Once gaining the ridge proper, the forest drops away and you are in the alpine of the northeast! The soil is sparse and rocky, well drained and likely acidic. This supports two plants that I am interested in: Lingonberries and Blueberries.
Nature Notes from the ridge

In contrast to the alpine garden trail/general mount Washington environ, the lingonberries/blueberries here seem to be a lot smaller. I suspect that is because there is a lot less soil due to the ridge being pretty exposed to the elements. Most lingonberry bushes were much smaller, with the plants being more individual instead of large mats. The blueberry bushes were low to the ground, but still large. Both the lingonberry and blueberry bushes are just starting to flower, although there were a few unripe adventitious blueberries hiding in the brush.
Interestingly, the blueberries seem to dominate here. The bushes are large and healthy looking, and there seem to be many more blueberries than lingonberries. I wonder why that is. I stayed on the trail since its a high traffic area- maybe blueberries have some advantage in taking over disturbed territory? who knows.

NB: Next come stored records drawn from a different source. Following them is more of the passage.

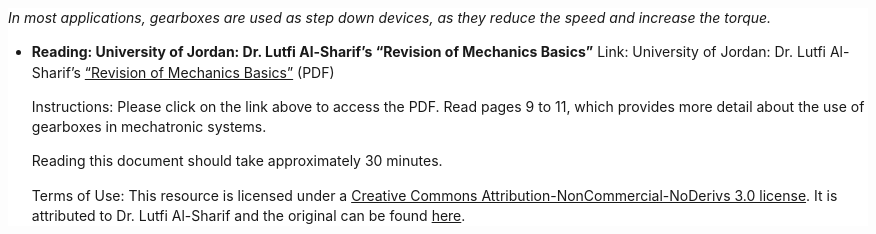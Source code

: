  *In most applications, gearboxes are used as step down devices, as they
reduce the speed and increase the torque.*

-   **Reading: University of Jordan: Dr. Lutfi Al-Sharif’s “Revision of
    Mechanics Basics”**
    Link: University of Jordan: Dr. Lutfi Al-Sharif’s [“Revision of
    Mechanics
    Basics”](https://resources.saylor.org/wwwresources/archived/site/wp-content/uploads/2012/07/6a-Mechanics-rev-4-091115-CCupload.pdf)
    (PDF)  
      
     Instructions: Please click on the link above to access the PDF.
    Read pages 9 to 11, which provides more detail about the use of
    gearboxes in mechatronic systems.  
      
     Reading this document should take approximately 30 minutes.  
      
     Terms of Use: This resource is licensed under a [Creative Commons
    Attribution-NonCommercial-NoDerivs 3.0
    license](http://creativecommons.org/licenses/by-nc-nd/3.0/). It is
    attributed to Dr. Lutfi Al-Sharif and the original can be found
    [here](http://www2.ju.edu.jo/sites/Academic/l.sharif/Material/Forms/AllItems.aspx).


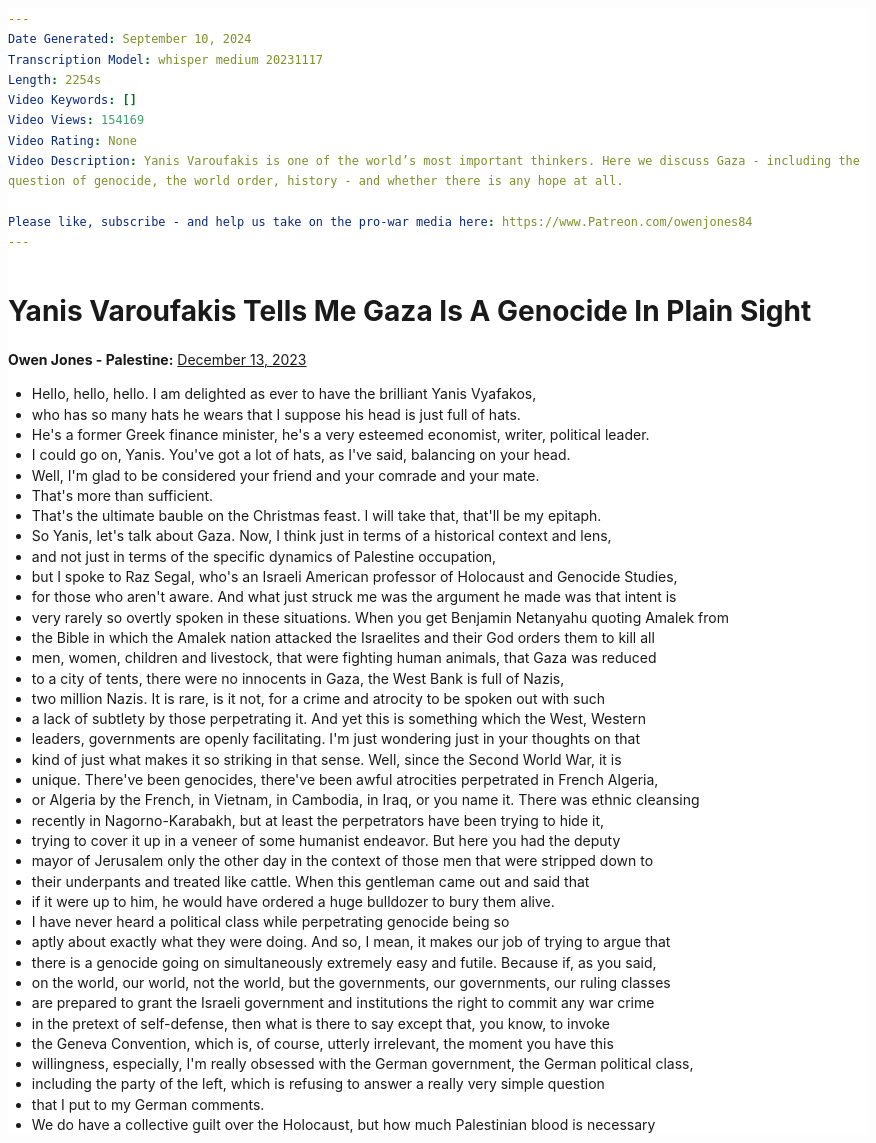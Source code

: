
 ```yaml
---
Date Generated: September 10, 2024
Transcription Model: whisper medium 20231117
Length: 2254s
Video Keywords: []
Video Views: 154169
Video Rating: None
Video Description: Yanis Varoufakis is one of the world’s most important thinkers. Here we discuss Gaza - including the question of genocide, the world order, history - and whether there is any hope at all.

Please like, subscribe - and help us take on the pro-war media here: https://www.Patreon.com/owenjones84
---
```


# Yanis Varoufakis Tells Me Gaza Is A Genocide In Plain Sight
**Owen Jones - Palestine:** [December 13, 2023](https://www.youtube.com/watch?v=c0on31lBXTY)
*  Hello, hello, hello. I am delighted as ever to have the brilliant Yanis Vyafakos,
*  who has so many hats he wears that I suppose his head is just full of hats.
*  He's a former Greek finance minister, he's a very esteemed economist, writer, political leader.
*  I could go on, Yanis. You've got a lot of hats, as I've said, balancing on your head.
*  Well, I'm glad to be considered your friend and your comrade and your mate.
*  That's more than sufficient.
*  That's the ultimate bauble on the Christmas feast. I will take that, that'll be my epitaph.
*  So Yanis, let's talk about Gaza. Now, I think just in terms of a historical context and lens,
*  and not just in terms of the specific dynamics of Palestine occupation,
*  but I spoke to Raz Segal, who's an Israeli American professor of Holocaust and Genocide Studies,
*  for those who aren't aware. And what just struck me was the argument he made was that intent is
*  very rarely so overtly spoken in these situations. When you get Benjamin Netanyahu quoting Amalek from
*  the Bible in which the Amalek nation attacked the Israelites and their God orders them to kill all
*  men, women, children and livestock, that were fighting human animals, that Gaza was reduced
*  to a city of tents, there were no innocents in Gaza, the West Bank is full of Nazis,
*  two million Nazis. It is rare, is it not, for a crime and atrocity to be spoken out with such
*  a lack of subtlety by those perpetrating it. And yet this is something which the West, Western
*  leaders, governments are openly facilitating. I'm just wondering just in your thoughts on that
*  kind of just what makes it so striking in that sense. Well, since the Second World War, it is
*  unique. There've been genocides, there've been awful atrocities perpetrated in French Algeria,
*  or Algeria by the French, in Vietnam, in Cambodia, in Iraq, or you name it. There was ethnic cleansing
*  recently in Nagorno-Karabakh, but at least the perpetrators have been trying to hide it,
*  trying to cover it up in a veneer of some humanist endeavor. But here you had the deputy
*  mayor of Jerusalem only the other day in the context of those men that were stripped down to
*  their underpants and treated like cattle. When this gentleman came out and said that
*  if it were up to him, he would have ordered a huge bulldozer to bury them alive.
*  I have never heard a political class while perpetrating genocide being so
*  aptly about exactly what they were doing. And so, I mean, it makes our job of trying to argue that
*  there is a genocide going on simultaneously extremely easy and futile. Because if, as you said,
*  on the world, our world, not the world, but the governments, our governments, our ruling classes
*  are prepared to grant the Israeli government and institutions the right to commit any war crime
*  in the pretext of self-defense, then what is there to say except that, you know, to invoke
*  the Geneva Convention, which is, of course, utterly irrelevant, the moment you have this
*  willingness, especially, I'm really obsessed with the German government, the German political class,
*  including the party of the left, which is refusing to answer a really very simple question
*  that I put to my German comments.
*  We do have a collective guilt over the Holocaust, but how much Palestinian blood is necessary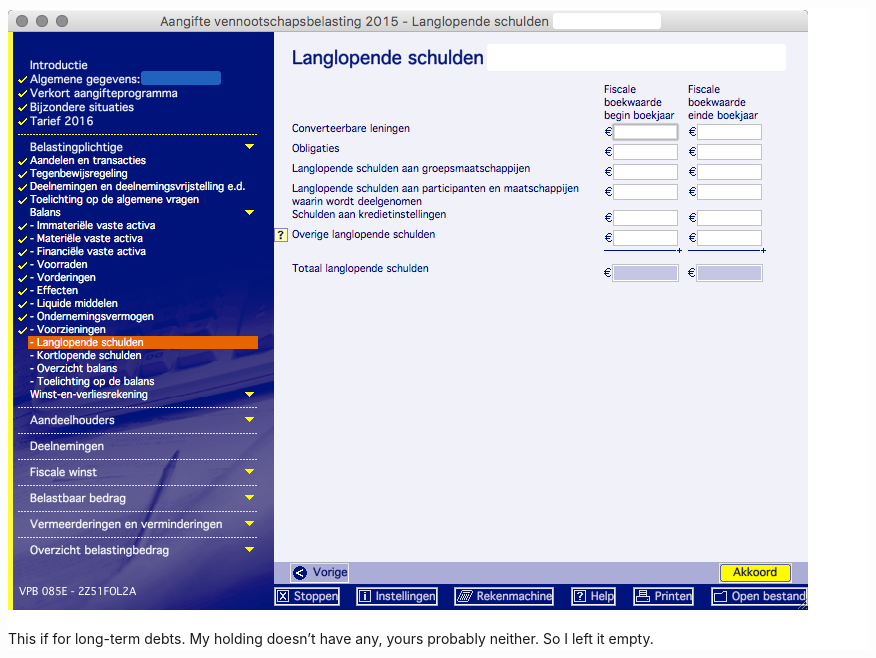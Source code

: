 ![screenshot](images/20-langlopende-schulden.png)

This if for long-term debts. My holding doesn’t have any, yours probably neither. So I left it empty.
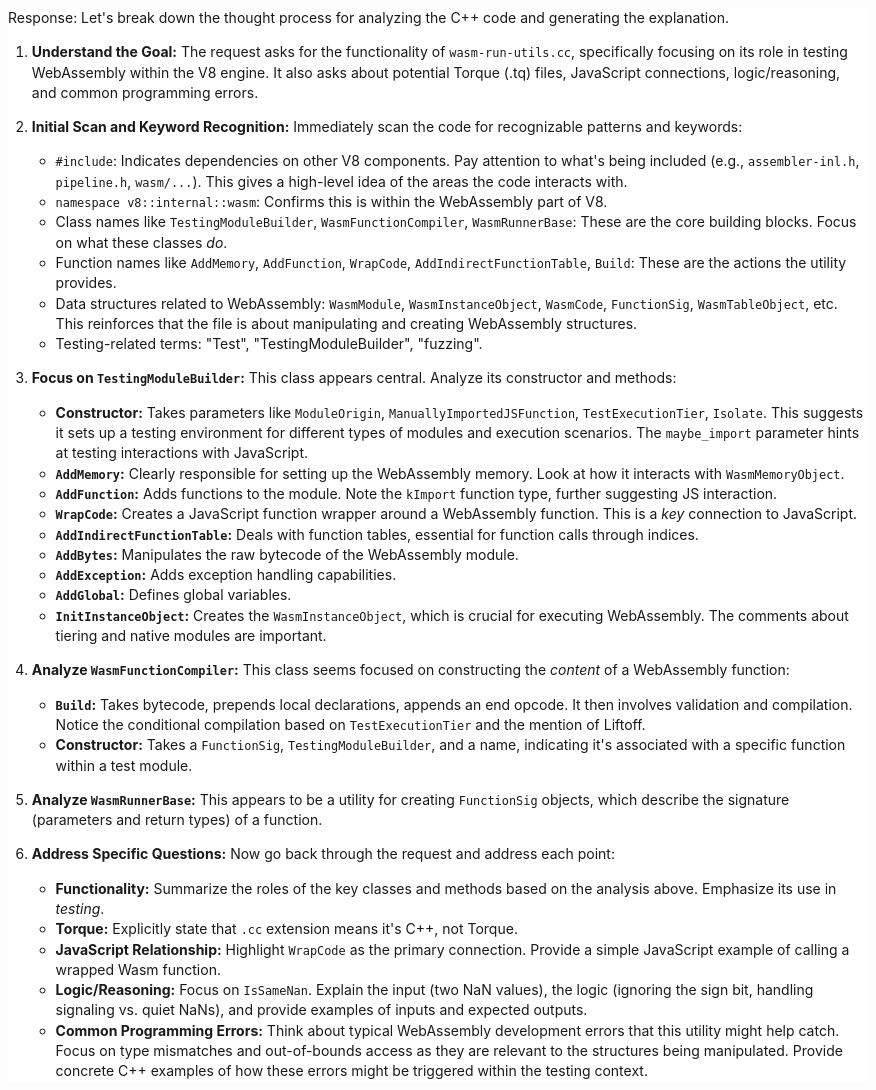Response:
Let's break down the thought process for analyzing the C++ code and generating the explanation.

1. **Understand the Goal:** The request asks for the functionality of `wasm-run-utils.cc`, specifically focusing on its role in testing WebAssembly within the V8 engine. It also asks about potential Torque (.tq) files, JavaScript connections, logic/reasoning, and common programming errors.

2. **Initial Scan and Keyword Recognition:**  Immediately scan the code for recognizable patterns and keywords:
    * `#include`:  Indicates dependencies on other V8 components. Pay attention to what's being included (e.g., `assembler-inl.h`, `pipeline.h`, `wasm/...`). This gives a high-level idea of the areas the code interacts with.
    * `namespace v8::internal::wasm`: Confirms this is within the WebAssembly part of V8.
    * Class names like `TestingModuleBuilder`, `WasmFunctionCompiler`, `WasmRunnerBase`: These are the core building blocks. Focus on what these classes *do*.
    * Function names like `AddMemory`, `AddFunction`, `WrapCode`, `AddIndirectFunctionTable`, `Build`:  These are the actions the utility provides.
    * Data structures related to WebAssembly: `WasmModule`, `WasmInstanceObject`, `WasmCode`, `FunctionSig`, `WasmTableObject`, etc. This reinforces that the file is about manipulating and creating WebAssembly structures.
    * Testing-related terms:  "Test", "TestingModuleBuilder", "fuzzing".

3. **Focus on `TestingModuleBuilder`:** This class appears central. Analyze its constructor and methods:
    * **Constructor:** Takes parameters like `ModuleOrigin`, `ManuallyImportedJSFunction`, `TestExecutionTier`, `Isolate`. This suggests it sets up a testing environment for different types of modules and execution scenarios. The `maybe_import` parameter hints at testing interactions with JavaScript.
    * **`AddMemory`:**  Clearly responsible for setting up the WebAssembly memory. Look at how it interacts with `WasmMemoryObject`.
    * **`AddFunction`:** Adds functions to the module. Note the `kImport` function type, further suggesting JS interaction.
    * **`WrapCode`:** Creates a JavaScript function wrapper around a WebAssembly function. This is a *key* connection to JavaScript.
    * **`AddIndirectFunctionTable`:** Deals with function tables, essential for function calls through indices.
    * **`AddBytes`:**  Manipulates the raw bytecode of the WebAssembly module.
    * **`AddException`:** Adds exception handling capabilities.
    * **`AddGlobal`:** Defines global variables.
    * **`InitInstanceObject`:** Creates the `WasmInstanceObject`, which is crucial for executing WebAssembly. The comments about tiering and native modules are important.

4. **Analyze `WasmFunctionCompiler`:** This class seems focused on constructing the *content* of a WebAssembly function:
    * **`Build`:**  Takes bytecode, prepends local declarations, appends an end opcode. It then involves validation and compilation. Notice the conditional compilation based on `TestExecutionTier` and the mention of Liftoff.
    * **Constructor:** Takes a `FunctionSig`, `TestingModuleBuilder`, and a name, indicating it's associated with a specific function within a test module.

5. **Analyze `WasmRunnerBase`:** This appears to be a utility for creating `FunctionSig` objects, which describe the signature (parameters and return types) of a function.

6. **Address Specific Questions:** Now go back through the request and address each point:
    * **Functionality:** Summarize the roles of the key classes and methods based on the analysis above. Emphasize its use in *testing*.
    * **Torque:** Explicitly state that `.cc` extension means it's C++, not Torque.
    * **JavaScript Relationship:** Highlight `WrapCode` as the primary connection. Provide a simple JavaScript example of calling a wrapped Wasm function.
    * **Logic/Reasoning:** Focus on `IsSameNan`. Explain the input (two NaN values), the logic (ignoring the sign bit, handling signaling vs. quiet NaNs), and provide examples of inputs and expected outputs.
    * **Common Programming Errors:** Think about typical WebAssembly development errors that this utility might help catch. Focus on type mismatches and out-of-bounds access as they are relevant to the structures being manipulated. Provide concrete C++ examples of how these errors might be triggered within the testing context.
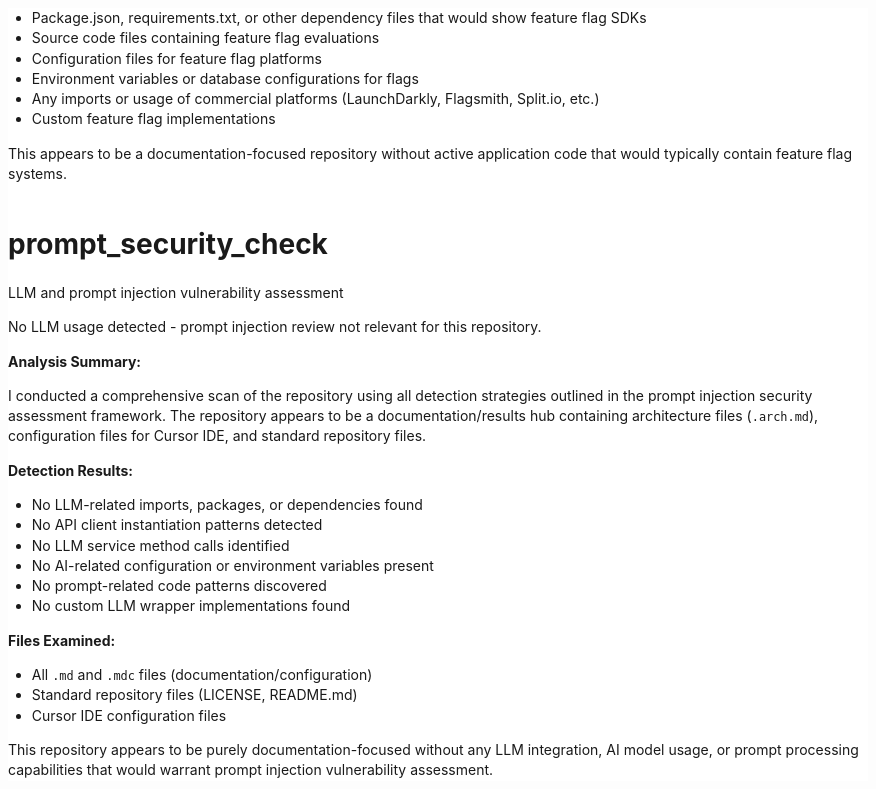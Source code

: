 - Package.json, requirements.txt, or other dependency files that would show feature flag SDKs
- Source code files containing feature flag evaluations
- Configuration files for feature flag platforms
- Environment variables or database configurations for flags
- Any imports or usage of commercial platforms (LaunchDarkly, Flagsmith, Split.io, etc.)
- Custom feature flag implementations

This appears to be a documentation-focused repository without active application code that would typically contain feature flag systems.

# prompt_security_check

LLM and prompt injection vulnerability assessment

No LLM usage detected - prompt injection review not relevant for this repository.

**Analysis Summary:**

I conducted a comprehensive scan of the repository using all detection strategies outlined in the prompt injection security assessment framework. The repository appears to be a documentation/results hub containing architecture files (`.arch.md`), configuration files for Cursor IDE, and standard repository files.

**Detection Results:**
- No LLM-related imports, packages, or dependencies found
- No API client instantiation patterns detected
- No LLM service method calls identified
- No AI-related configuration or environment variables present
- No prompt-related code patterns discovered
- No custom LLM wrapper implementations found

**Files Examined:**
- All `.md` and `.mdc` files (documentation/configuration)
- Standard repository files (LICENSE, README.md)
- Cursor IDE configuration files

This repository appears to be purely documentation-focused without any LLM integration, AI model usage, or prompt processing capabilities that would warrant prompt injection vulnerability assessment.
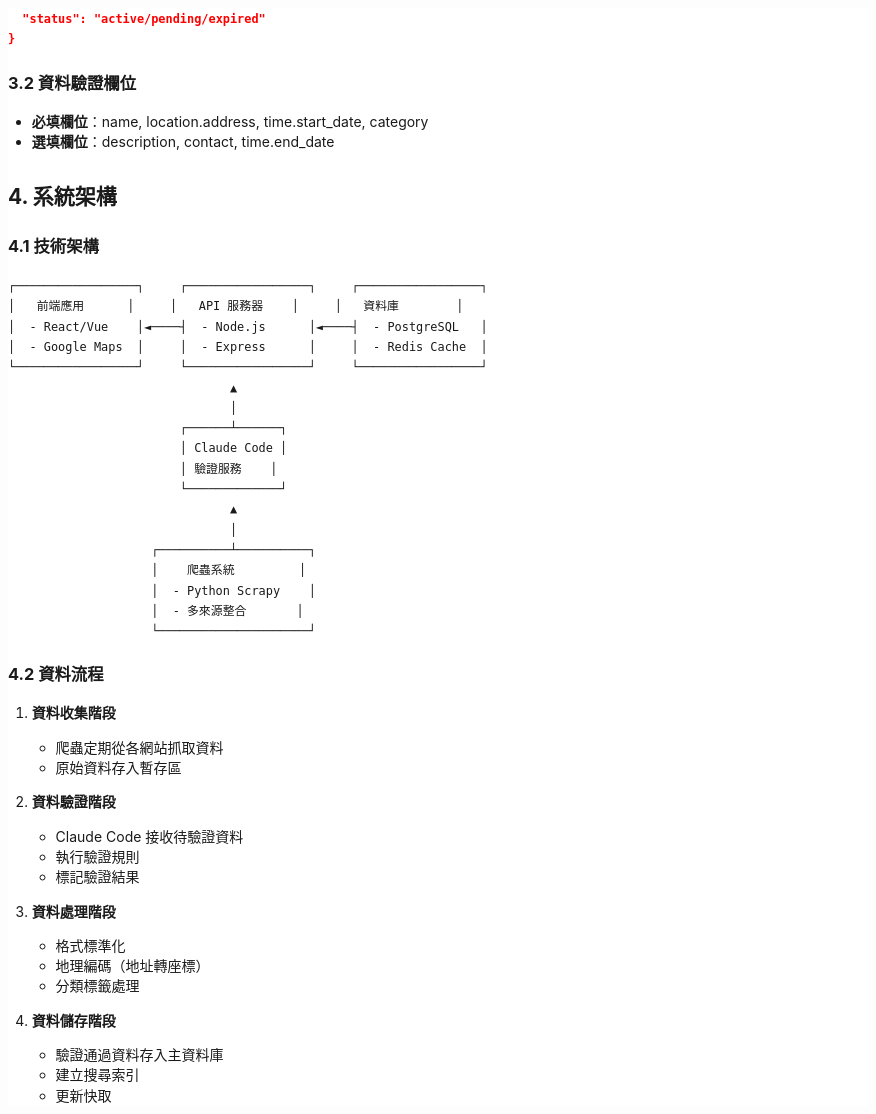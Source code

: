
 ```json
  "status": "active/pending/expired"
}
```

### 3.2 資料驗證欄位
- **必填欄位**：name, location.address, time.start_date, category
- **選填欄位**：description, contact, time.end_date

## 4. 系統架構

### 4.1 技術架構
```
┌─────────────────┐     ┌─────────────────┐     ┌─────────────────┐
│   前端應用      │     │   API 服務器    │     │   資料庫        │
│  - React/Vue    │◄────┤  - Node.js      │◄────┤  - PostgreSQL   │
│  - Google Maps  │     │  - Express      │     │  - Redis Cache  │
└─────────────────┘     └─────────────────┘     └─────────────────┘
                               ▲
                               │
                        ┌──────┴──────┐
                        │ Claude Code │
                        │ 驗證服務    │
                        └─────────────┘
                               ▲
                               │
                    ┌──────────┴──────────┐
                    │    爬蟲系統         │
                    │  - Python Scrapy    │
                    │  - 多來源整合       │
                    └─────────────────────┘
```

### 4.2 資料流程
1. **資料收集階段**
   - 爬蟲定期從各網站抓取資料
   - 原始資料存入暫存區

2. **資料驗證階段**
   - Claude Code 接收待驗證資料
   - 執行驗證規則
   - 標記驗證結果

3. **資料處理階段**
   - 格式標準化
   - 地理編碼（地址轉座標）
   - 分類標籤處理

4. **資料儲存階段**
   - 驗證通過資料存入主資料庫
   - 建立搜尋索引
   - 更新快取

Nature Notes from the Bridle Path







Due to the absolutely torrential rainfall that the northeast has been experiencing, the forest is DAMP!
That means there are a ton of mushrooms fruiting. I don’t really know anything about these, but it was interesting to see. Some of these are from a small forest down the road from the ridge.
Trail/Nutrition Notes:
This hike took about 2 packets of gu and 2 packs of gummies, and just under 3L of water. It was hot hot hot! Falling water trail is fairly steep and rocky/slippery, but once on the ridge its smooth sailing to lafayette. There is a steep/wet/rocky section on the way down from greenleaf hut, but once that is passed it is easy to jog back to the car.